(Stored records)

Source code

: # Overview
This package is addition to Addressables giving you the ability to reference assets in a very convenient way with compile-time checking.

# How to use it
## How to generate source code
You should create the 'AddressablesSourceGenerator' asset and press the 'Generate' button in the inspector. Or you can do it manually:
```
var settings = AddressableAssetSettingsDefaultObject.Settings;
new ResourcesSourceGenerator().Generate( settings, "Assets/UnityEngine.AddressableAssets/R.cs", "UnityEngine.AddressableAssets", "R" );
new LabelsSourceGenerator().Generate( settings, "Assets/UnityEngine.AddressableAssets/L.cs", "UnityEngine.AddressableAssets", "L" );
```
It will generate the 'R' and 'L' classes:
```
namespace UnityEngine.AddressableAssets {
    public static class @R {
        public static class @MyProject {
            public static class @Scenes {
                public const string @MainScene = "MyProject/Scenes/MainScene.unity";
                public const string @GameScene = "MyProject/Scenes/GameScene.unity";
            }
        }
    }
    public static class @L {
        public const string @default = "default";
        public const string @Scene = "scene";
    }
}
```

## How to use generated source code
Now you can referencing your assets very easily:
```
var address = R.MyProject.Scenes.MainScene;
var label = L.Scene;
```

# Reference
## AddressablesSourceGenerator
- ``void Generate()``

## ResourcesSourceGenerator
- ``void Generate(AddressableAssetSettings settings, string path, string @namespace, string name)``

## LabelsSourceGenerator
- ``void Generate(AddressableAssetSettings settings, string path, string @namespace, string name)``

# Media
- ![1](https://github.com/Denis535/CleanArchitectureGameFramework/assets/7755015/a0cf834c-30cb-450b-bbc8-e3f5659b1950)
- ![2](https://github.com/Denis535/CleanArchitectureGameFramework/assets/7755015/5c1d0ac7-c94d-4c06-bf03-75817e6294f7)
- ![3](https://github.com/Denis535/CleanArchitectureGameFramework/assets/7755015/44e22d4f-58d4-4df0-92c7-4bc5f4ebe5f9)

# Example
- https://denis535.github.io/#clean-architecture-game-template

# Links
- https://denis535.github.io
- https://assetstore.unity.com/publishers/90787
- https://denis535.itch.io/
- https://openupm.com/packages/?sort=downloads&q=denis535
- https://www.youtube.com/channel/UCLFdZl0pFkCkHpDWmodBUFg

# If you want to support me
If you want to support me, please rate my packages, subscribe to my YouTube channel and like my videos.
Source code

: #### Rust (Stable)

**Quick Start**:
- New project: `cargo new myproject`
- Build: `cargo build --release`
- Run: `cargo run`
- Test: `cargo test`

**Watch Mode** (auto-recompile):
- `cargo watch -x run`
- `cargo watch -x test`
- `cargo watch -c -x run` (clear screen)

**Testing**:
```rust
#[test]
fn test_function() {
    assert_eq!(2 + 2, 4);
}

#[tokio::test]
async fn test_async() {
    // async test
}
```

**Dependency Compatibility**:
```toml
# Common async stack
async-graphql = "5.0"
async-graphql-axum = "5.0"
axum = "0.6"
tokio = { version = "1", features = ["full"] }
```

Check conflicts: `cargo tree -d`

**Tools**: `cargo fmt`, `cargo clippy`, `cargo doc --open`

[Required work]: When you reach the line that contains "## How to generate source code", stop; that line and every line before it, from the very first line of the data, should be restated word for word.

[Response to this task]:
Source code

: # Overview
This package is addition to Addressables giving you the ability to reference assets in a very convenient way with compile-time checking.

# How to use it
## How to generate source code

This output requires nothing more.